In about 50 years since the beginning of the 20th century, astronomy has completed a set of practical and magical skills for seeing the sky in waves of “invisible” light, of the longer radio wave range (first observations in the 30s), through infrared (beginning of the century), ultraviolet (40s), to the shortest and most active – Roentgen and gamma rays (First notes in the 60s). It became possible to detect previously unexpected elementary particles associated with previously unknown fundamental interactions (neutrinos) and electrically charged cosmic particles that constantly bombard our planet, as well as to detect vibrations of space-time itself, that is, gravitational waves. The scope of our interest in occult phenomena has grown increasingly so that the imaginations of theorists are now fueled by increasingly complex and computationally expensive computer simulations and models of reality “dreamed up” by increasingly intelligent AIs. We are entering interesting times.

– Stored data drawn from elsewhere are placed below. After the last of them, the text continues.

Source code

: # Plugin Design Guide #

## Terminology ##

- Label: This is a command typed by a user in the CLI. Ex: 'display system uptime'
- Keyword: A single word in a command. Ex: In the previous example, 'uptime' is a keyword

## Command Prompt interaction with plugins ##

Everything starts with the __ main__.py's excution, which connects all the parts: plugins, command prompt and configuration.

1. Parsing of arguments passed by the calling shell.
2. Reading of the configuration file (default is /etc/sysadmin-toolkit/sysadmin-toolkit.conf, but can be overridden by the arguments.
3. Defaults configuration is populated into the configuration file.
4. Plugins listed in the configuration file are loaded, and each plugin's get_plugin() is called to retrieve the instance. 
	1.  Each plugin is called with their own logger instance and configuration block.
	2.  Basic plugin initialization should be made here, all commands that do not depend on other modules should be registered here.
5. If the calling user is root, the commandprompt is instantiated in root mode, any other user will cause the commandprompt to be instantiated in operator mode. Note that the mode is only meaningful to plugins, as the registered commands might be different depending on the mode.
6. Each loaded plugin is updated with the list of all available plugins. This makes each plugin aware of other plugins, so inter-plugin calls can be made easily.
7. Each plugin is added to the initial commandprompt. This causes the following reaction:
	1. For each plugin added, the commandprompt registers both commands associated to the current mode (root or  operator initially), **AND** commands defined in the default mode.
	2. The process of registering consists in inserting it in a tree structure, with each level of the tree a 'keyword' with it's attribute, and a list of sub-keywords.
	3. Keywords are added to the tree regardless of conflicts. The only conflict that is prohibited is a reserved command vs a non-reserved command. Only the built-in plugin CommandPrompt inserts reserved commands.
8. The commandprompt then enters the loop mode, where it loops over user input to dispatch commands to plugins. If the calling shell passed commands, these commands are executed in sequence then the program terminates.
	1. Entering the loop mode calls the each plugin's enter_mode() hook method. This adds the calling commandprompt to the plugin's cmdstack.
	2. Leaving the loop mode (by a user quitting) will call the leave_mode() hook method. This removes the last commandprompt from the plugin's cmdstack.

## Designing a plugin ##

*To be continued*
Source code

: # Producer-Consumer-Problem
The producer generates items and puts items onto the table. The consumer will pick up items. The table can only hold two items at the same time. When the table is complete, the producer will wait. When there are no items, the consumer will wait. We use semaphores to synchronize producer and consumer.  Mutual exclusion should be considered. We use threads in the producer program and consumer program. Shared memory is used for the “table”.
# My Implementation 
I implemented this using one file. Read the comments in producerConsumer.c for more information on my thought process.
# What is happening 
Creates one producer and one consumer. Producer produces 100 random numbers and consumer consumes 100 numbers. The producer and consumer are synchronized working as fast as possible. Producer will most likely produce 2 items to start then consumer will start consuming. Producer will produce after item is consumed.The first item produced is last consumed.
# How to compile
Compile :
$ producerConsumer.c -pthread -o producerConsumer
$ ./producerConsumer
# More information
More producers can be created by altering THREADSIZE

Michael Pager He is an astronomer who, instead of looking through a telescope, listens for earthquakes in space-time caused by distant cosmic cataclysms. For what purpose? Using miles of triangles filled with fantastic emptiness, he explores the world of exotic elementary particles, peers inside neutron stars (the densest objects in the universe), and searches for evidence that Einstein was wrong–all with the help of properly trained AI.